Twelve of Harbaugh's assistants have been hired as head coaches in the NFL or NCAA:
- Rex Ryan, New York Jets (2009–2014), Buffalo Bills (2015–2016)
- Hue Jackson, Oakland Raiders (2011), Cleveland Browns (2016–2018)
- Chuck Pagano, Indianapolis Colts (2012–2017)
- Jim Caldwell, Detroit Lions (2014–2017) (Note: Caldwell had already served as a head coach in the NFL with the Indianapolis Colts)
- Mike Pettine, Cleveland Browns (2014–2015)
- Gary Kubiak, Denver Broncos (2015–2016) (Note: Kubiak had already served as a head coach in the NFL with the Houston Texans)
- Vic Fangio, Denver Broncos (2019–2021)
- Thomas Hammock, Northern Illinois (2019–2025)
- David Culley, Houston Texans (2021)
- Mike Macdonald, Seattle Seahawks (2024–present)
- Jesse Minter, Baltimore Ravens (2026–present)
- Todd Monken, Cleveland Browns (2026–present)

==Personal life==

Harbaugh is Catholic.
He is married to Ingrid Harbaugh, and they have one daughter, Alison. Alison played lacrosse for the University of Notre Dame during the 2020 to 2024 collegiate seasons, and the University of South Florida for their inaugural season in 2025.
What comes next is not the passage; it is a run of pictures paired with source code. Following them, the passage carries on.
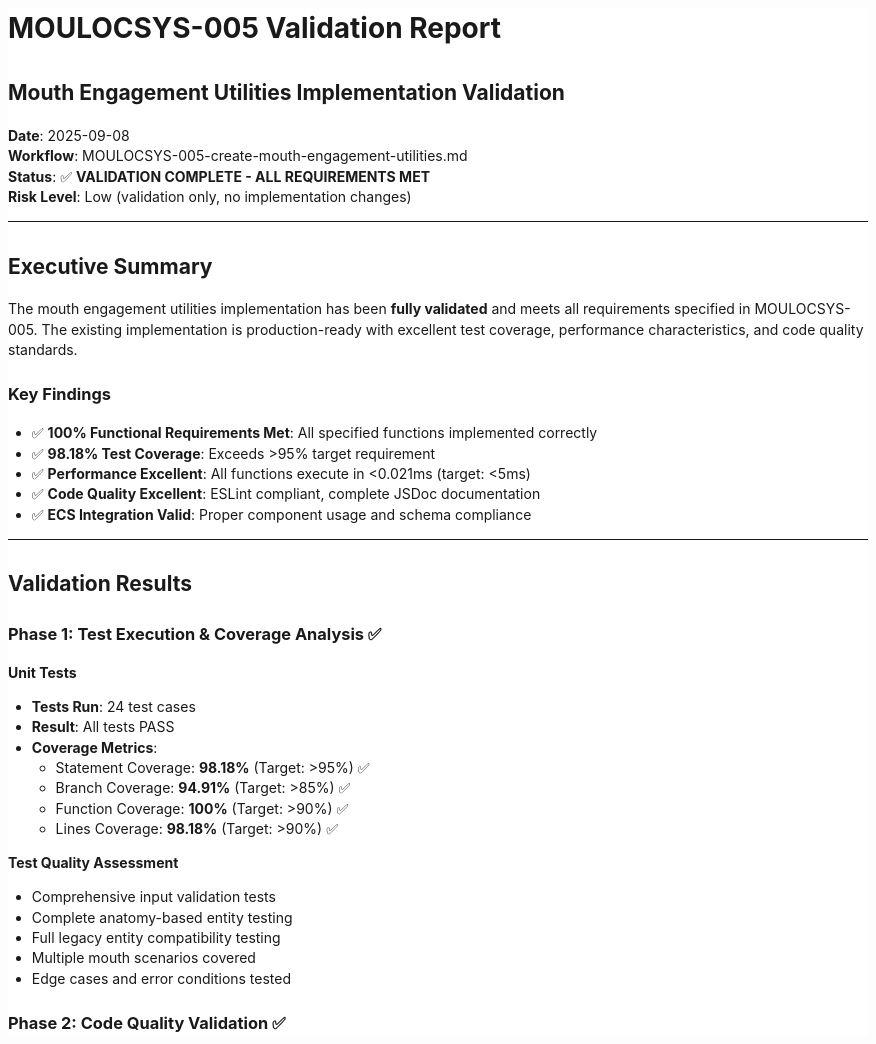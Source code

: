 # MOULOCSYS-005 Validation Report

## Mouth Engagement Utilities Implementation Validation

**Date**: 2025-09-08  
**Workflow**: MOULOCSYS-005-create-mouth-engagement-utilities.md  
**Status**: ✅ **VALIDATION COMPLETE - ALL REQUIREMENTS MET**  
**Risk Level**: Low (validation only, no implementation changes)

---

## Executive Summary

The mouth engagement utilities implementation has been **fully validated** and meets all requirements specified in MOULOCSYS-005. The existing implementation is production-ready with excellent test coverage, performance characteristics, and code quality standards.

### Key Findings

- ✅ **100% Functional Requirements Met**: All specified functions implemented correctly
- ✅ **98.18% Test Coverage**: Exceeds >95% target requirement
- ✅ **Performance Excellent**: All functions execute in <0.021ms (target: <5ms)
- ✅ **Code Quality Excellent**: ESLint compliant, complete JSDoc documentation
- ✅ **ECS Integration Valid**: Proper component usage and schema compliance

---

## Validation Results

### Phase 1: Test Execution & Coverage Analysis ✅

**Unit Tests**

- **Tests Run**: 24 test cases
- **Result**: All tests PASS
- **Coverage Metrics**:
  - Statement Coverage: **98.18%** (Target: >95%) ✅
  - Branch Coverage: **94.91%** (Target: >85%) ✅
  - Function Coverage: **100%** (Target: >90%) ✅
  - Lines Coverage: **98.18%** (Target: >90%) ✅

**Test Quality Assessment**

- Comprehensive input validation tests
- Complete anatomy-based entity testing
- Full legacy entity compatibility testing
- Multiple mouth scenarios covered
- Edge cases and error conditions tested

### Phase 2: Code Quality Validation ✅
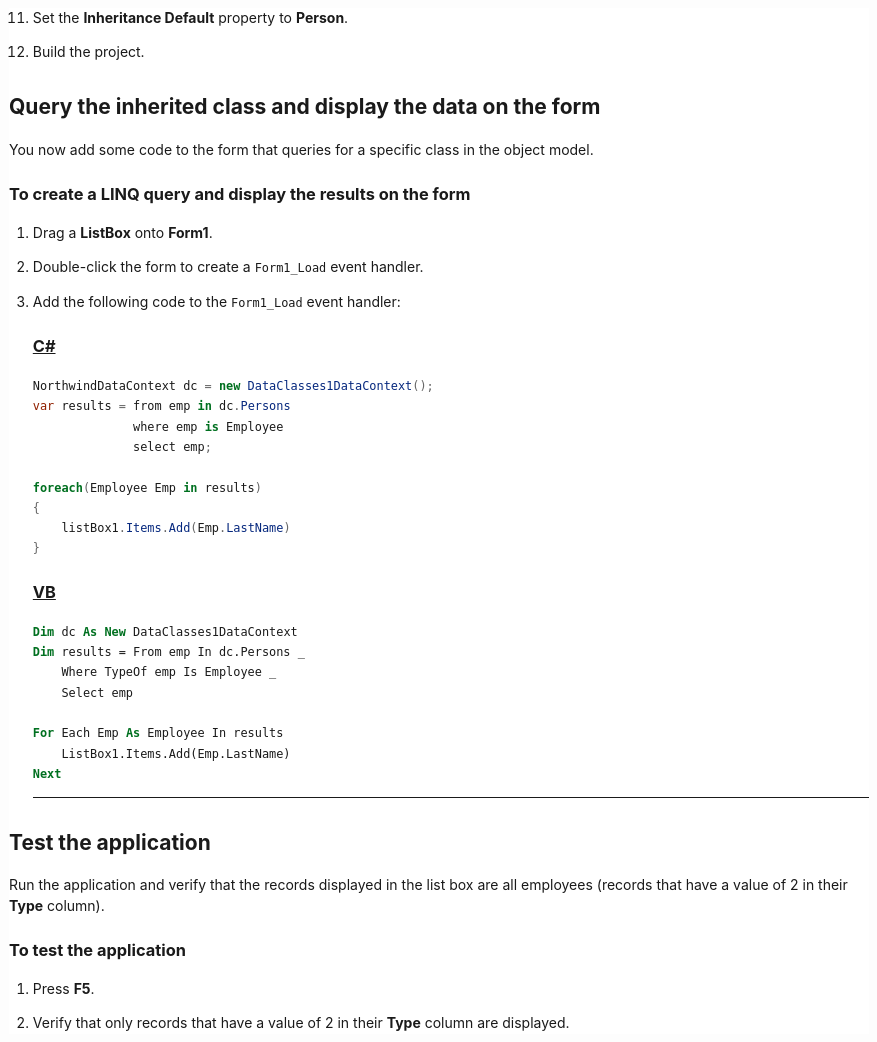 11. Set the **Inheritance Default** property to **Person**.

12. Build the project.

## Query the inherited class and display the data on the form
You now add some code to the form that queries for a specific class in the object model.

### To create a LINQ query and display the results on the form

1. Drag a **ListBox** onto **Form1**.

2. Double-click the form to create a `Form1_Load` event handler.

3. Add the following code to the `Form1_Load` event handler:

    ### [C#](#tab/csharp)
    ```csharp
    NorthwindDataContext dc = new DataClasses1DataContext();
    var results = from emp in dc.Persons
                  where emp is Employee
                  select emp;

    foreach(Employee Emp in results)
    {
        listBox1.Items.Add(Emp.LastName)
    }
    ```

    ### [VB](#tab/vb)
    ```vb
    Dim dc As New DataClasses1DataContext
    Dim results = From emp In dc.Persons _
        Where TypeOf emp Is Employee _
        Select emp

    For Each Emp As Employee In results
        ListBox1.Items.Add(Emp.LastName)
    Next
    ```
    ---

## Test the application
Run the application and verify that the records displayed in the list box are all employees (records that have a value of 2 in their **Type** column).

### To test the application

1. Press **F5**.

2. Verify that only records that have a value of 2 in their **Type** column are displayed.
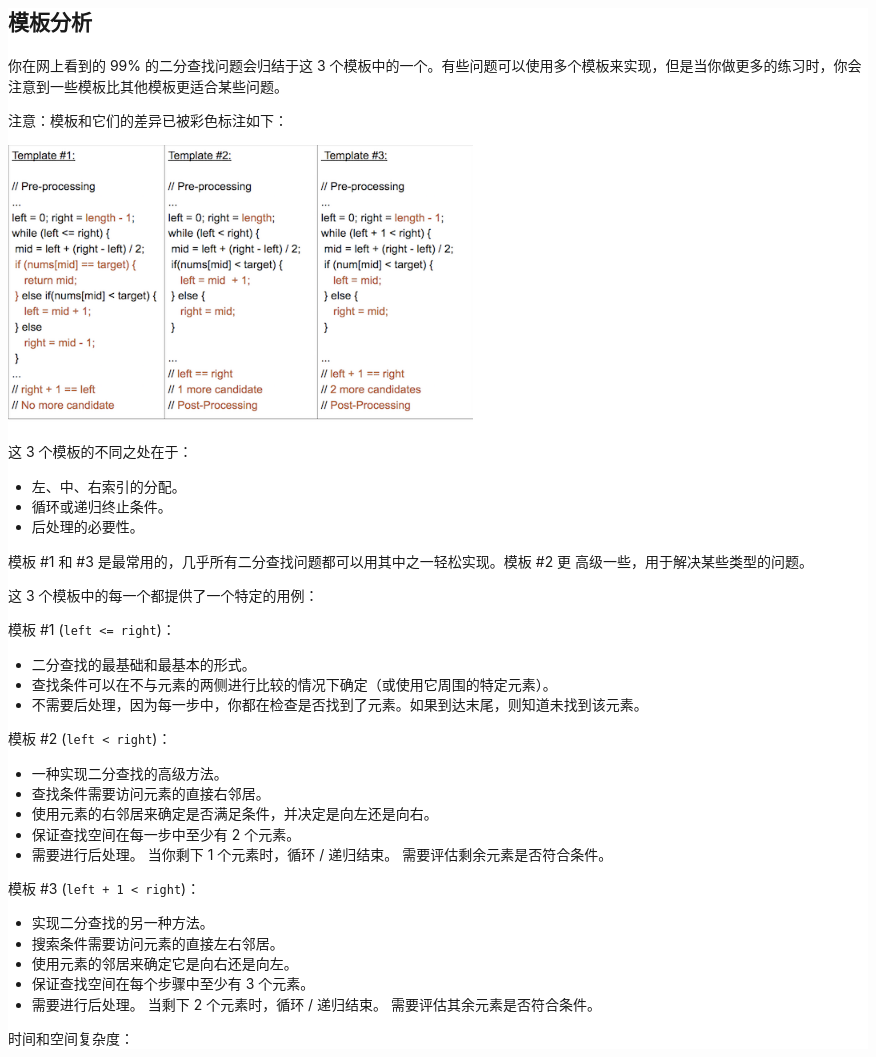 ## 模板分析

你在网上看到的 99% 的二分查找问题会归结于这 3 个模板中的一个。有些问题可以使用多个模板来实现，但是当你做更多的练习时，你会注意到一些模板比其他模板更适合某些问题。

注意：模板和它们的差异已被彩色标注如下：

![](../assets/da/binary-search.png)

这 3 个模板的不同之处在于：

* 左、中、右索引的分配。
* 循环或递归终止条件。
* 后处理的必要性。

模板 #1 和 #3 是最常用的，几乎所有二分查找问题都可以用其中之一轻松实现。模板 #2 更 高级一些，用于解决某些类型的问题。

这 3 个模板中的每一个都提供了一个特定的用例：

模板 #1 (`left <= right`)：

* 二分查找的最基础和最基本的形式。
* 查找条件可以在不与元素的两侧进行比较的情况下确定（或使用它周围的特定元素）。
* 不需要后处理，因为每一步中，你都在检查是否找到了元素。如果到达末尾，则知道未找到该元素。

模板 #2 (`left < right`)：

* 一种实现二分查找的高级方法。
* 查找条件需要访问元素的直接右邻居。
* 使用元素的右邻居来确定是否满足条件，并决定是向左还是向右。
* 保证查找空间在每一步中至少有 2 个元素。
* 需要进行后处理。 当你剩下 1 个元素时，循环 / 递归结束。 需要评估剩余元素是否符合条件。

模板 #3 (`left + 1 < right`)：

* 实现二分查找的另一种方法。
* 搜索条件需要访问元素的直接左右邻居。
* 使用元素的邻居来确定它是向右还是向左。
* 保证查找空间在每个步骤中至少有 3 个元素。
* 需要进行后处理。 当剩下 2 个元素时，循环 / 递归结束。 需要评估其余元素是否符合条件。

时间和空间复杂度：
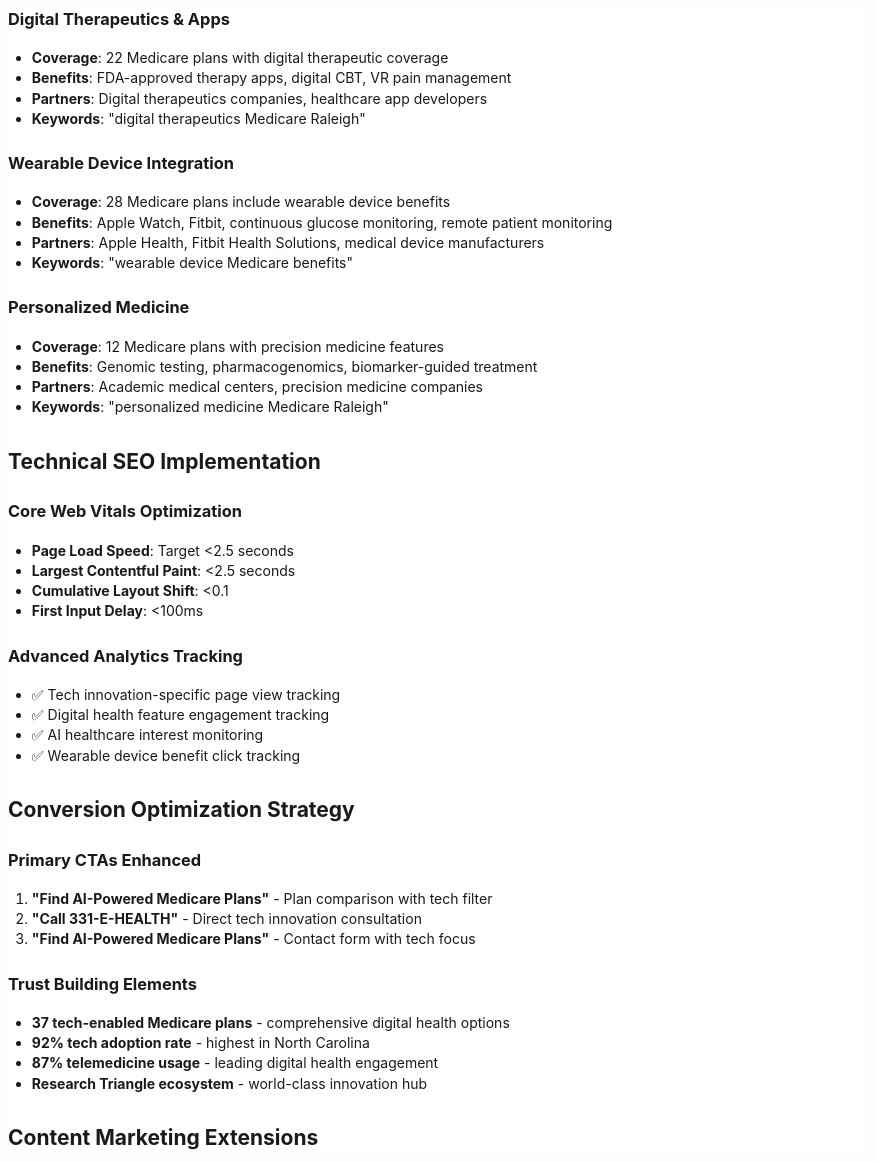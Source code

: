 ### Digital Therapeutics & Apps
- **Coverage**: 22 Medicare plans with digital therapeutic coverage
- **Benefits**: FDA-approved therapy apps, digital CBT, VR pain management
- **Partners**: Digital therapeutics companies, healthcare app developers
- **Keywords**: "digital therapeutics Medicare Raleigh"

### Wearable Device Integration
- **Coverage**: 28 Medicare plans include wearable device benefits
- **Benefits**: Apple Watch, Fitbit, continuous glucose monitoring, remote patient monitoring
- **Partners**: Apple Health, Fitbit Health Solutions, medical device manufacturers
- **Keywords**: "wearable device Medicare benefits"

### Personalized Medicine
- **Coverage**: 12 Medicare plans with precision medicine features
- **Benefits**: Genomic testing, pharmacogenomics, biomarker-guided treatment
- **Partners**: Academic medical centers, precision medicine companies
- **Keywords**: "personalized medicine Medicare Raleigh"

## Technical SEO Implementation

### Core Web Vitals Optimization
- **Page Load Speed**: Target <2.5 seconds
- **Largest Contentful Paint**: <2.5 seconds
- **Cumulative Layout Shift**: <0.1
- **First Input Delay**: <100ms

### Advanced Analytics Tracking
- ✅ Tech innovation-specific page view tracking
- ✅ Digital health feature engagement tracking
- ✅ AI healthcare interest monitoring
- ✅ Wearable device benefit click tracking

## Conversion Optimization Strategy

### Primary CTAs Enhanced
1. **"Find AI-Powered Medicare Plans"** - Plan comparison with tech filter
2. **"Call 331-E-HEALTH"** - Direct tech innovation consultation
3. **"Find AI-Powered Medicare Plans"** - Contact form with tech focus

### Trust Building Elements
- **37 tech-enabled Medicare plans** - comprehensive digital health options
- **92% tech adoption rate** - highest in North Carolina
- **87% telemedicine usage** - leading digital health engagement
- **Research Triangle ecosystem** - world-class innovation hub

## Content Marketing Extensions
Harbaugh's younger brother, Jim, a former NFL quarterback, has been the head football coach of the Los Angeles Chargers since 2024. He was formerly the head coach for the Michigan Wolverines from 2015 to 2023. Their father, Jack, is a former head football coach at Western Michigan University and Western Kentucky University. John's sister, Joani, is married to Tom Crean, the former head men's basketball coach at Marquette University, Indiana University and the University of Georgia. John was roommates with Brian Pillman of professional wrestling fame while in college at Miami University in Ohio.